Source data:
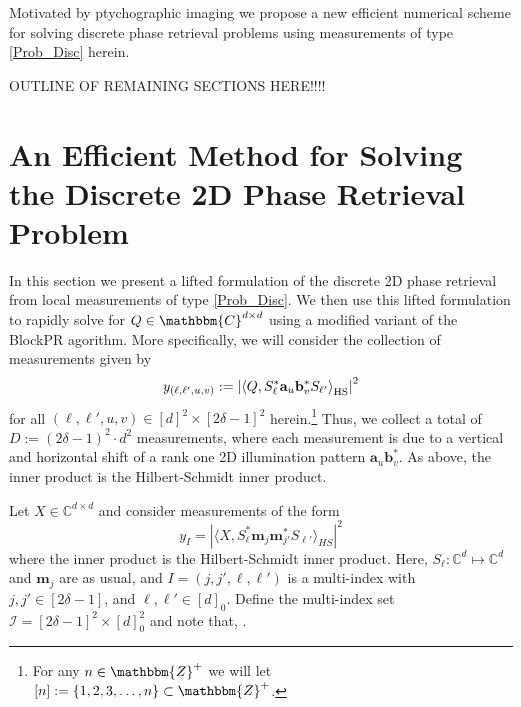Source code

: \documentclass[]{spie}  %
\def \a {\mathbf a}
\def \b {\mathbf b}
\def \m {\mathbf m}
\def \jj {{j'}}
\def \elll {{\ell'}}
\begin{document}
Motivated by ptychographic imaging we propose a new efficient numerical scheme for solving discrete phase retrieval problems using measurements of type \eqref{Prob_Disc} herein.  

OUTLINE OF REMAINING SECTIONS HERE!!!!

\section{An Efficient Method for Solving the Discrete 2D Phase Retrieval Problem}

In this section we present a lifted formulation\cite{candes2013phaselift} of the discrete 2D phase retrieval from local measurements of type \eqref{Prob_Disc}.  We then use this lifted formulation to rapidly solve for $Q \in \mathbbm{C}^{d \times d}$ using a modified variant of the BlockPR agorithm\cite{iwen2016fast,iwen2016phase}.  More specifically, we will consider the collection of measurements given by 
$$y_{(\ell,\ell',u,v)} := \left| \left\langle Q, S^*_{\ell} \a_u \b_v^* S_{\ell'} \right\rangle_{\rm HS} \right|^2$$
for all $(\ell,\ell',u,v) \in [d]^2 \times [2\delta-1]^2$ herein.\footnote{For any $n \in \mathbbm{Z}^+$ we will let $[n] := \{ 1, 2, 3, \dots, n \} \subset \mathbbm{Z}^+$.}  Thus, we collect a total of $D := (2\delta-1)^2 \cdot d^2 $ measurements, where each measurement is due to a vertical and horizontal shift of a rank one 2D illumination pattern $\a_u \b_v^*$.  As above, the inner product is the Hilbert-Schmidt inner product.  



Let $X\in \mathbb{C}^{d\times d}$ and consider measurements of the form $$y_I = |\langle  X, S_\ell^*\m_j \m_\jj^*S_\elll \rangle_{HS}|^2$$
where the inner product is the Hilbert-Schmidt inner product. Here, $S_\ell: \mathbb{C}^d \mapsto \mathbb{C}^d$ and $\m_j$ are as usual, and $I=(j,\jj,\ell,\elll)$ is a multi-index with $j,\jj \in [2\delta-1]$, and $\ell, \elll \in [d]_0$. Define the multi-index set $\mathcal{I} = [2\delta-1]^2 \times [d]_0^2$  and note that, .


\end{document}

TASK ITEM: Leave the pictures out and reproduce every record above exactly.

ANSWER BELOW:
Source code

: \documentclass[]{spie}  %
\def \a {\mathbf a}
\def \b {\mathbf b}
\def \m {\mathbf m}
\def \jj {{j'}}
\def \elll {{\ell'}}
\begin{document}
Motivated by ptychographic imaging we propose a new efficient numerical scheme for solving discrete phase retrieval problems using measurements of type \eqref{Prob_Disc} herein.  

OUTLINE OF REMAINING SECTIONS HERE!!!!

\section{An Efficient Method for Solving the Discrete 2D Phase Retrieval Problem}

In this section we present a lifted formulation\cite{candes2013phaselift} of the discrete 2D phase retrieval from local measurements of type \eqref{Prob_Disc}.  We then use this lifted formulation to rapidly solve for $Q \in \mathbbm{C}^{d \times d}$ using a modified variant of the BlockPR agorithm\cite{iwen2016fast,iwen2016phase}.  More specifically, we will consider the collection of measurements given by 
$$y_{(\ell,\ell',u,v)} := \left| \left\langle Q, S^*_{\ell} \a_u \b_v^* S_{\ell'} \right\rangle_{\rm HS} \right|^2$$
for all $(\ell,\ell',u,v) \in [d]^2 \times [2\delta-1]^2$ herein.\footnote{For any $n \in \mathbbm{Z}^+$ we will let $[n] := \{ 1, 2, 3, \dots, n \} \subset \mathbbm{Z}^+$.}  Thus, we collect a total of $D := (2\delta-1)^2 \cdot d^2 $ measurements, where each measurement is due to a vertical and horizontal shift of a rank one 2D illumination pattern $\a_u \b_v^*$.  As above, the inner product is the Hilbert-Schmidt inner product.  



Let $X\in \mathbb{C}^{d\times d}$ and consider measurements of the form $$y_I = |\langle  X, S_\ell^*\m_j \m_\jj^*S_\elll \rangle_{HS}|^2$$
where the inner product is the Hilbert-Schmidt inner product. Here, $S_\ell: \mathbb{C}^d \mapsto \mathbb{C}^d$ and $\m_j$ are as usual, and $I=(j,\jj,\ell,\elll)$ is a multi-index with $j,\jj \in [2\delta-1]$, and $\ell, \elll \in [d]_0$. Define the multi-index set $\mathcal{I} = [2\delta-1]^2 \times [d]_0^2$  and note that, .


\end{document}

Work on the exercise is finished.